Policy

Turkish President Erdogan wants to settle refugees in Syria


Turkish Interior Minister Suleyman Soylu visited al-Kamounah last week, an area in northern Syria controlled by the armed opposition to Bashar al-Assad’s regime, where tens of thousands of refugees from the rest of the country are located. The Turkish minister inaugurated a hard city there. Alignments of maisonettes in blocks called to replace the tents of the Red Crescent.

In a video message, Turkish President Recep Tayyip Erdogan promised the construction of thirteen cities on this model in Azaz, Tell Abyad, Jarablus and other parts of the border strip, with schools, hospitals, industrial and agricultural activity areas, all infrastructure. Objective: organize the return to their country – voluntary and honorable, he said – of one million Syrians who are in Turkey, some since 2012.

Turkey is home to 3.6 million Syrian refugees, according to the UN. And while Turks suffer from 70% inflation, cohabitation continues to tighten.

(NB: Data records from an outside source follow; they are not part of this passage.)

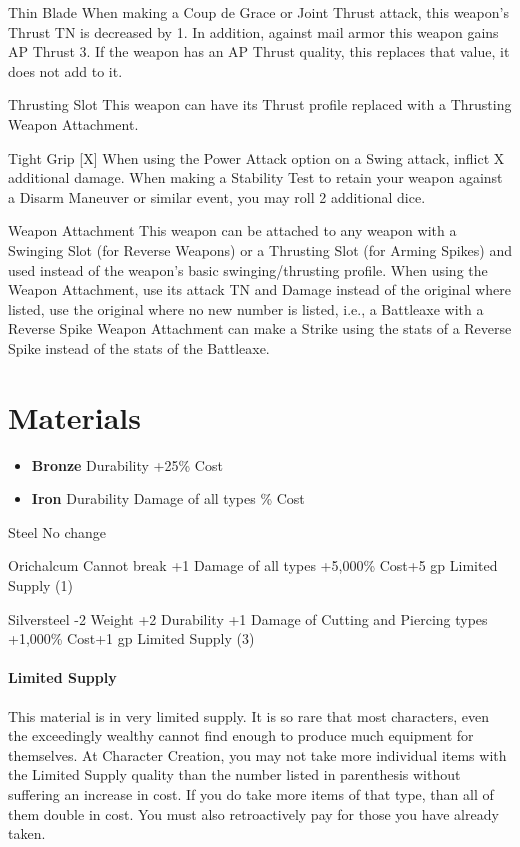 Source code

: \documentclass[oneside,11pt,english]{book}
\begin{document}
Thin Blade When making a Coup de Grace or Joint Thrust attack, this weapon’s Thrust TN is decreased by 1. In addition, against mail armor this weapon gains AP Thrust 3. If the weapon has an AP Thrust quality, this replaces that value, it does not add to it.

Thrusting Slot This weapon can have its Thrust profile replaced with a Thrusting Weapon Attachment.

Tight Grip [X] When using the Power Attack option on a Swing attack, inflict X additional damage. When making a Stability Test to retain your weapon against a Disarm Maneuver or similar event, you may roll 2 additional dice.

Weapon Attachment This weapon can be attached to any weapon with a Swinging Slot (for Reverse Weapons) or a Thrusting Slot (for Arming Spikes) and used instead of the weapon’s basic swinging/thrusting profile. When using the Weapon Attachment, use its attack TN and Damage instead of the original where listed, use the original where no new number is listed, i.e., a Battleaxe with a Reverse Spike Weapon Attachment can make a Strike using the stats of a Reverse Spike instead of the stats of the Battleaxe.

\section{Materials}
\begin{itemize}
	\item [] \textbf{Bronze}
	 Durability
	\subitem +25\% Cost
\end{itemize}
\begin{itemize}
\item [] \textbf{Iron}
 Durability
 Damage of all types
\% Cost
\end{itemize}

Steel
No change

Orichalcum
Cannot break
+1 Damage of all types
+5,000\% Cost+5 gp
Limited Supply (1)

Silversteel
-2 Weight
+2 Durability
+1 Damage of Cutting and Piercing types
+1,000\% Cost+1 gp
Limited Supply (3)

\paragraph{Limited Supply}
This material is in very limited supply. It is so rare that most characters, even the exceedingly wealthy cannot find enough to produce much equipment for themselves. At Character Creation, you may not take more individual items with the Limited Supply quality than the number listed in parenthesis without suffering an increase in cost. If you do take more items of that type, than all of them double in cost. You must also retroactively pay for those you have already taken.
\end{document}

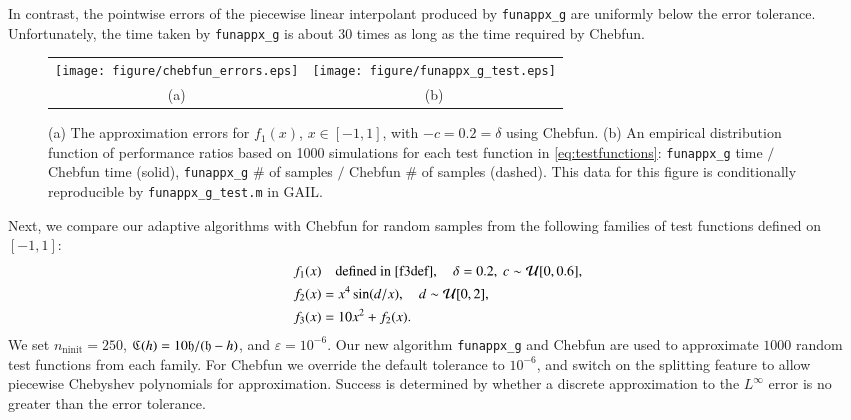 \documentclass[review]{elsarticle}
\newcommand{\abstol}{\varepsilon}
\theoremstyle{definition}
\DeclareMathOperator{\ninit}{ninit}
\newtheorem{exmp}{Example}
\newcommand{\funappxg}{\texttt{funappx\_g}\xspace}
\begin{document}
In contrast, the pointwise errors of the piecewise linear interpolant produced
by \funappxg{} are uniformly below the error tolerance. Unfortunately, the time
taken by \funappxg{} is about $30$ times as long as the time
required by Chebfun. 

\begin{figure}[tb]
\centering
\begin{tabular}{cc}
\texttt{[image: figure/chebfun\_errors.eps]} \hspace{-2.5ex} &
\texttt{[image: figure/funappx\_g\_test.eps]}
\\ (a) & (b)
\end{tabular}
\caption{(a) The approximation errors for $f_1(x)$, $x \in [-1,1]$, with $-c = 0.2=\delta$ 
using  Chebfun. 
(b) An empirical distribution function of performance ratios based on 1000
simulations for each test function in \eqref{eq:testfunctions}:
\funappxg{} time $/$ Chebfun time (solid), \funappxg{} \# of samples $/$
Chebfun \# of samples (dashed). 
This data for this figure is conditionally reproducible 
by 
\texttt{funappx\_g\_test.m} in GAIL.
\label{f3chebfig}} %
\end{figure}




Next, we compare our adaptive algorithms with Chebfun  for random samples from the 
following families of test functions defined on $ [-1, 1]$:
\begin{subequations} \label{eq:testfunctions}
\begin{align}
f_1(x) & \quad \text{defined in \eqref{f3def}}, \quad \delta = 0.2, \ c \sim \mathcal{U}[0,0.6], \\
f_2(x) &= x^4 \sin(d/x), \quad d \sim \mathcal{U}[0,2], \\
f_3(x) &= 10  x^2 + f_2(x).
\end{align}
\end{subequations}
We set $n_{\ninit}= 250$, $\mathfrak{C} (h) =
10 \mathfrak{h}/(\mathfrak{h}-h)$, and $\abstol = 10^{-6}$. Our new algorithm \texttt{funappx\_g}
and Chebfun are
used to approximate $1000$ random test functions from each family. For Chebfun we
override the default tolerance to $10^{-6}$, and switch on the splitting
feature to allow piecewise Chebyshev polynomials for approximation.  Success  is 
determined by whether a discrete approximation to the $L^{\infty}$ error is 
no greater than the error tolerance.
\end{document}
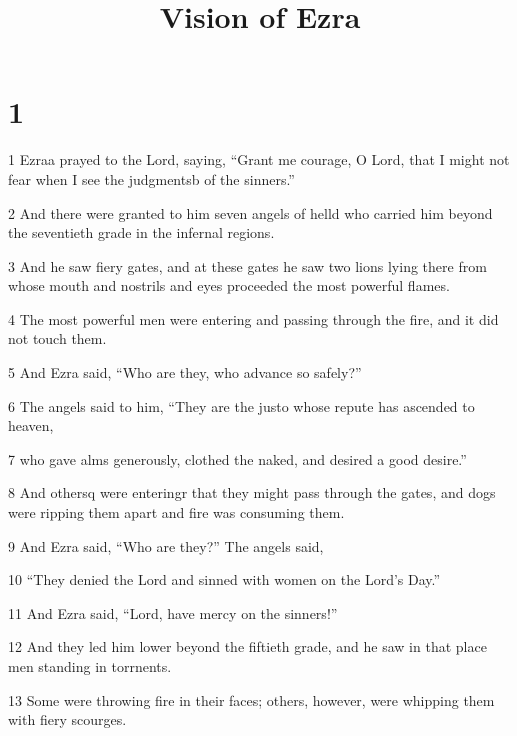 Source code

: 

\title{Vision of Ezra}

\chapter{1}

\par 1 Ezraa prayed to the Lord, saying, “Grant me courage, O Lord, that I might not fear when I see the judgmentsb of the sinners.”

\par 2 And there were granted to him seven angels of helld who carried him beyond the seventieth grade in the infernal regions.

\par 3 And he saw fiery gates, and at these gates he saw two lions lying there from whose mouth and nostrils and eyes proceeded the most powerful flames.

\par 4 The most powerful men were entering and passing through the fire, and it did not touch them. 

\par 5 And Ezra said, “Who are they, who advance so safely?” 

\par 6 The angels said to him, “They are the justo whose repute has ascended to heaven,

\par 7 who gave alms generously, clothed the naked, and desired a good desire.” 

\par 8 And othersq were enteringr that they might pass through the gates, and dogs were ripping them apart and fire was consuming them.

\par 9 And Ezra said, “Who are they?” The angels said,

\par 10 “They denied the Lord and sinned with women on the Lord's Day.”

\par 11 And Ezra said, “Lord, have mercy on the sinners!”

\par 12 And they led him lower beyond the fiftieth grade, and he saw in that place men standing in torrnents.

\par 13 Some were throwing fire in their faces; others, however, were whipping them with fiery scourges.

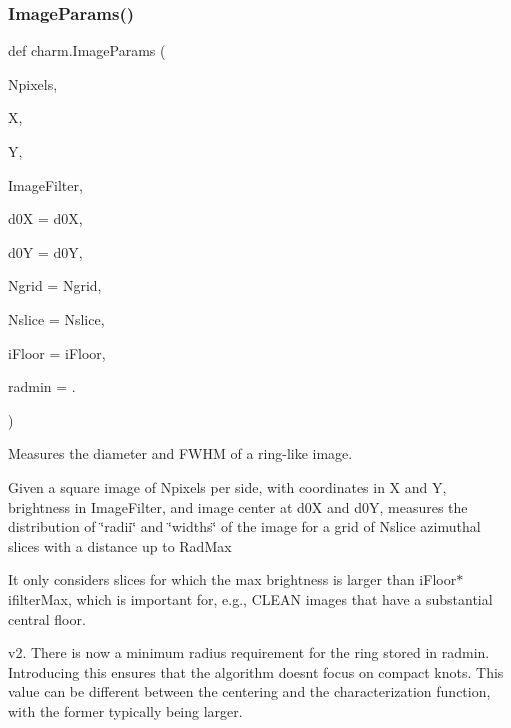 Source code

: \subsubsection{\texorpdfstring{ImageParams()}{ImageParams()}}
{\footnotesize\ttfamily def charm.\+Image\+Params (\begin{DoxyParamCaption}\item[{}]{Npixels,  }\item[{}]{X,  }\item[{}]{Y,  }\item[{}]{Image\+Filter,  }\item[{}]{d0X = {\ttfamily d0X},  }\item[{}]{d0Y = {\ttfamily d0Y},  }\item[{}]{Ngrid = {\ttfamily Ngrid},  }\item[{}]{Nslice = {\ttfamily Nslice},  }\item[{}]{i\+Floor = {\ttfamily iFloor},  }\item[{}]{radmin = {.} }\end{DoxyParamCaption})}



Measures the diameter and F\+W\+HM of a ring-\/like image. 

Given a square image of Npixels per side, with coordinates in X and Y, brightness in Image\+Filter, and image center at d0X and d0Y, measures the distribution of \char`\"{}radii\char`\"{} and \char`\"{}widths\char`\"{} of the image for a grid of Nslice azimuthal slices with a distance up to Rad\+Max

It only considers slices for which the max brightness is larger than i\+Floor$\ast$ifilter\+Max, which is important for, e.\+g., C\+L\+E\+AN images that have a substantial central floor.

v2. There is now a minimum radius requirement for the ring stored in \textquotesingle{}radmin\textquotesingle{}. Introducing this ensures that the algorithm doesn\textquotesingle{}t focus on compact knots. This value can be different between the centering and the characterization function, with the former typically being larger.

Last summer, a “ratonnade” broke out in Ankara, the capital, after a fatal incident. For Erdogan, a year ahead of presidential and parliamentary elections is urgent and very dangerous.

Returning refugees would, in his view, have one advantage, not the least. The arrival of Arab Syrians would dilute the Kurdish population in northern Syria, where the Turkish army has been deployed since 2016, in order to prevent the border strip from falling under the control of the YPG militias, allied with the PKK, the Kurdish guerrilla group in Syria.